Exercise goal >> Please give back an exact reproduction of the lines from the one with "Wear high boots" through the end of the entries below, and no others.

Provided entries >>
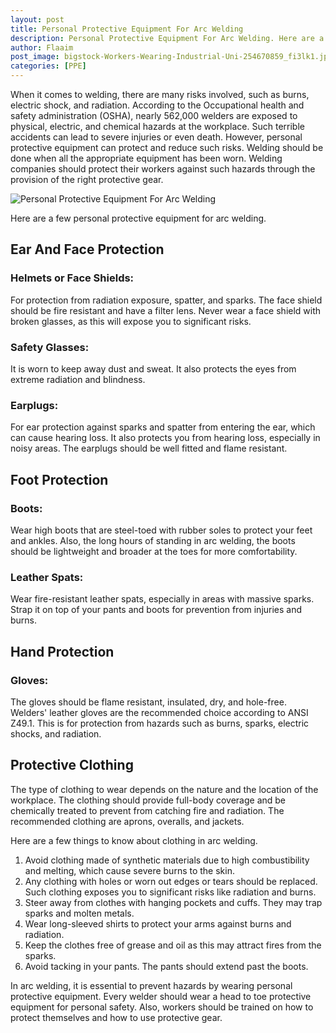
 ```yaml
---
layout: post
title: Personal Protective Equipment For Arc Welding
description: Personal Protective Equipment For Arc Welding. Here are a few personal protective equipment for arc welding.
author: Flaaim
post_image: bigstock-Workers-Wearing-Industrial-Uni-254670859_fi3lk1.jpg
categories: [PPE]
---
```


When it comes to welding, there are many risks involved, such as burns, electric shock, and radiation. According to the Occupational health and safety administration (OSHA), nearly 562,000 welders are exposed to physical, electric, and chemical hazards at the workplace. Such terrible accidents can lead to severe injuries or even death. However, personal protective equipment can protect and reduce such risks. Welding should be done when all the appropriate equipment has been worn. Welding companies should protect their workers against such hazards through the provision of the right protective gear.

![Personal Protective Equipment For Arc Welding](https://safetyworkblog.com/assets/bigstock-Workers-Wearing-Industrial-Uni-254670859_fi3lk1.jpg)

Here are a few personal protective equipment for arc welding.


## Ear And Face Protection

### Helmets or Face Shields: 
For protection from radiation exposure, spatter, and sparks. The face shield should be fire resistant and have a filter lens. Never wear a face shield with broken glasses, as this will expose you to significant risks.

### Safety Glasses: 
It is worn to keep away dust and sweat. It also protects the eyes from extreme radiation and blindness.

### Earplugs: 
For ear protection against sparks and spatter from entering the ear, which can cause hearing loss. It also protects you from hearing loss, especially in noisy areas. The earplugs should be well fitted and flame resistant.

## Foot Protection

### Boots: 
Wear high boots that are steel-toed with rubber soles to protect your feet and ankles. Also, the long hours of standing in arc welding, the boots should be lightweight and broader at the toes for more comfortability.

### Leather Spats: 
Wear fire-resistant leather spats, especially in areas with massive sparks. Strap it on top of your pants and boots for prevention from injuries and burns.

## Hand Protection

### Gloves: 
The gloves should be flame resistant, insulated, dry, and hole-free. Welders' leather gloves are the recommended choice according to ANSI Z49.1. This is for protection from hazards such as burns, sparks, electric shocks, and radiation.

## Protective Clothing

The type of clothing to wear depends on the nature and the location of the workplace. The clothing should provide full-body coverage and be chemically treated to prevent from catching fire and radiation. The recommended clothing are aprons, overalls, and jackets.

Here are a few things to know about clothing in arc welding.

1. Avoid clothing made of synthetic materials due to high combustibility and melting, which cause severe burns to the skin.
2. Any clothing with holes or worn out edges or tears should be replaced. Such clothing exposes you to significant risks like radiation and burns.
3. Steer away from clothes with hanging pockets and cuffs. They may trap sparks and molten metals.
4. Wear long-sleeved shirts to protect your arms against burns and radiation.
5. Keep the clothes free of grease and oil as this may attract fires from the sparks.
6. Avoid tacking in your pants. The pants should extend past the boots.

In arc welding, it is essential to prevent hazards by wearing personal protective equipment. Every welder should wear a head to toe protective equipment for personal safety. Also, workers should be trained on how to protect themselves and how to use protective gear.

Solution to the problem >>
Wear high boots that are steel-toed with rubber soles to protect your feet and ankles. Also, the long hours of standing in arc welding, the boots should be lightweight and broader at the toes for more comfortability.

### Leather Spats: 
Wear fire-resistant leather spats, especially in areas with massive sparks. Strap it on top of your pants and boots for prevention from injuries and burns.

## Hand Protection

### Gloves: 
The gloves should be flame resistant, insulated, dry, and hole-free. Welders' leather gloves are the recommended choice according to ANSI Z49.1. This is for protection from hazards such as burns, sparks, electric shocks, and radiation.

## Protective Clothing

The type of clothing to wear depends on the nature and the location of the workplace. The clothing should provide full-body coverage and be chemically treated to prevent from catching fire and radiation. The recommended clothing are aprons, overalls, and jackets.

Here are a few things to know about clothing in arc welding.

1. Avoid clothing made of synthetic materials due to high combustibility and melting, which cause severe burns to the skin.
2. Any clothing with holes or worn out edges or tears should be replaced. Such clothing exposes you to significant risks like radiation and burns.
3. Steer away from clothes with hanging pockets and cuffs. They may trap sparks and molten metals.
4. Wear long-sleeved shirts to protect your arms against burns and radiation.
5. Keep the clothes free of grease and oil as this may attract fires from the sparks.
6. Avoid tacking in your pants. The pants should extend past the boots.

In arc welding, it is essential to prevent hazards by wearing personal protective equipment. Every welder should wear a head to toe protective equipment for personal safety. Also, workers should be trained on how to protect themselves and how to use protective gear.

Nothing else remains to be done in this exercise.